There are a few more examples out there, so feel free to add them in the comments section. Our top ten cars that were intended for another brand (in alphabetical order):
Aston Martin DB7

Jaguar is now readying the F-Type for production, but this car has been a long time coming. Jaguar’s E-Type (XKE) left production in 1974, and few thought that XJS was a proper successor. So Jag started out the 1980s developing a coupe and roadster that would be smaller, lighter, and nimbler than the grand touring XJS. The project was known as XJ41/XJ42, but the final cars were going to be given a name that let the public know it was a real Jaguar sports car: F-Type.
Unfortunately the project dragged along through the 1980s, and as the new F-Type looked ready for production, the competition had already surpassed it with more power or new technology. This sent the F-Type back into development, and by the time Ford bought Jaguar in 1989, they found a car that was overweight and over budget. The project was shelved.

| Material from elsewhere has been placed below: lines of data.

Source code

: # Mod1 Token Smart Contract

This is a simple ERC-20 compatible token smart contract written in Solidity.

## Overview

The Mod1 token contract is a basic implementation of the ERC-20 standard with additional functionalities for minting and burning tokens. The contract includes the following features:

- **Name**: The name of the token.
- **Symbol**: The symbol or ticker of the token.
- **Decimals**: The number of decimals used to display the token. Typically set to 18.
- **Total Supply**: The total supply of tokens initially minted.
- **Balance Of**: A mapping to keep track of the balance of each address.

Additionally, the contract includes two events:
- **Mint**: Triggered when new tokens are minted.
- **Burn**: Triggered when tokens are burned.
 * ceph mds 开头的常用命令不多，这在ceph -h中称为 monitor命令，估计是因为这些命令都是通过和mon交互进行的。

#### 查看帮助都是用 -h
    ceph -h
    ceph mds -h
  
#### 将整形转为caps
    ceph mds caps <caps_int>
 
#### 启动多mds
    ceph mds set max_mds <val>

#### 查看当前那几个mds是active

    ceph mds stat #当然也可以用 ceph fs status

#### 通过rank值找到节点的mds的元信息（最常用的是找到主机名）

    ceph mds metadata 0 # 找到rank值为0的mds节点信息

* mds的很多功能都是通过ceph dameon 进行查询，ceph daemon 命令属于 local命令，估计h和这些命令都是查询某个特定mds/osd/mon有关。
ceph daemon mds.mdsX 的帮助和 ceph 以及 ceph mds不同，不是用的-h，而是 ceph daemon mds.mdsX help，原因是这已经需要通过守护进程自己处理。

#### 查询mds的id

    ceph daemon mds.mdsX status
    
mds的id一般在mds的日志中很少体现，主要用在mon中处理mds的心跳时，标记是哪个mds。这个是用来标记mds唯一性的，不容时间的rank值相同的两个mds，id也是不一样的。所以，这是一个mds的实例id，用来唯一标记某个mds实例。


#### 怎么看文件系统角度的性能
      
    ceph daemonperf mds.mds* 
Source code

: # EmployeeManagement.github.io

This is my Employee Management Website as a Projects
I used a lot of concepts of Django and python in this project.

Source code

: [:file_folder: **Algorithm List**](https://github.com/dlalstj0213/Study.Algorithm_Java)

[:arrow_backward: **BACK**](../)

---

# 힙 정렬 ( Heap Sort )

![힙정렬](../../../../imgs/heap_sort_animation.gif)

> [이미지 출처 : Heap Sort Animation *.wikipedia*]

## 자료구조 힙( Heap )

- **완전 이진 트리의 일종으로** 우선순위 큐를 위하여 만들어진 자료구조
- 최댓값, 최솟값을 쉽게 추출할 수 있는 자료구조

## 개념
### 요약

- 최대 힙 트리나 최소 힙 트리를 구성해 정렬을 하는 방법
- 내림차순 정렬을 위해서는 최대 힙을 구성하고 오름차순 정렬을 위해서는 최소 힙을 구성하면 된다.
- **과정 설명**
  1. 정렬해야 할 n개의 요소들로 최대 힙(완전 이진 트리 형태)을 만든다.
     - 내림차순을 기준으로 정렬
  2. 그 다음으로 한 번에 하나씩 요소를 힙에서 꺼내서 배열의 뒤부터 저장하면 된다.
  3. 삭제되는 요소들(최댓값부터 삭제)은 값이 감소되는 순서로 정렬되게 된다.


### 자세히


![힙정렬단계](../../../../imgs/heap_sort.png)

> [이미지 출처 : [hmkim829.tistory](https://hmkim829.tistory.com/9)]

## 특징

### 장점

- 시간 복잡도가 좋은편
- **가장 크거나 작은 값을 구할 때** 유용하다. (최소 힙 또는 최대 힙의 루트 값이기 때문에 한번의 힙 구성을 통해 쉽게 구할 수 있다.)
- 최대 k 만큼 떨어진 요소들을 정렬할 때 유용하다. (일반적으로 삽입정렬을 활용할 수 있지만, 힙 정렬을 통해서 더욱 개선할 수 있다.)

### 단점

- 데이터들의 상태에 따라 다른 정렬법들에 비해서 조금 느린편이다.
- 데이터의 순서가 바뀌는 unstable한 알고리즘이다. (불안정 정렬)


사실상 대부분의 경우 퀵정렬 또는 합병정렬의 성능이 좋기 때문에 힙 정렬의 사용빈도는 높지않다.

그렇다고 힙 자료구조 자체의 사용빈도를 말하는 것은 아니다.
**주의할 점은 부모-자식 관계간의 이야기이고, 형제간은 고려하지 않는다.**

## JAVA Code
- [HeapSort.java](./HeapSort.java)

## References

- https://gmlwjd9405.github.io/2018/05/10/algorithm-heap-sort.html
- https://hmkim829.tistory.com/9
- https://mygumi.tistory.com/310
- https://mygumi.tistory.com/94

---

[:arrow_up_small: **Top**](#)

But the F-Type was not finished. Ford’s buying spree in the late 1980s had also picked up Aston Martin, and the XJ41/XJ42 project that had become too large and costly for Jaguar could still find some use at Aston.
Although they were now corporate cousins, Jaguar did not just simply hand the XJ41/XJ42 project blueprints to Aston. The design was enlarged to fit on modified Jaguar XJS platform and restyled to look more like an Aston Martin.
Jaguar did finally get some indirect benefit from the XJ41/XJ42 as parts of the DB7’s platform were used to create the Jaguar XK8. So, in a somewhat ironic twist, the car that was designed to undercut the XJS became one that spawned two spin-offs of the XJS.
Audi 72

After WWII the four German car brands that made up Auto Union were down to one name: DKW. This was the marque that seemed best suited to produce the value-minded, two-stroke engine cars that Germans could afford while rebuilding after the war. DKW had some successful vehicles as well as some failures during the two decades after the WWII, but by the 1960s, the two-stroke motor had reached its limitations.
Auto Union was partnered with Daimler at the time, and they helped start development on a four-cylinder four-stroke motor. The new engine was originally destined for the replacement of DKW’s F102 sedan. The body of the F102 was given some new trim to go with the new 1.7-liter motor, and by September 1965 the DKW F103 was ready for its debut.
Executives at the company knew that the decades of the old fashioned two-stroke engines had irreversibly damaged DKW’s image in consumer’s minds. So before the DKW F103 was seen by the public, the name was swapped to simply “Audi”.
This is significant because this change not only marked the end of the DKW name, but also neither of the other two Auto Union names (Wanderer and Horch) were used again. The Audi of 1965 was so successful that there was no need for the other brands that made up the four-ring logo, and Audi would drop Auto Union from its corporate name within two decades.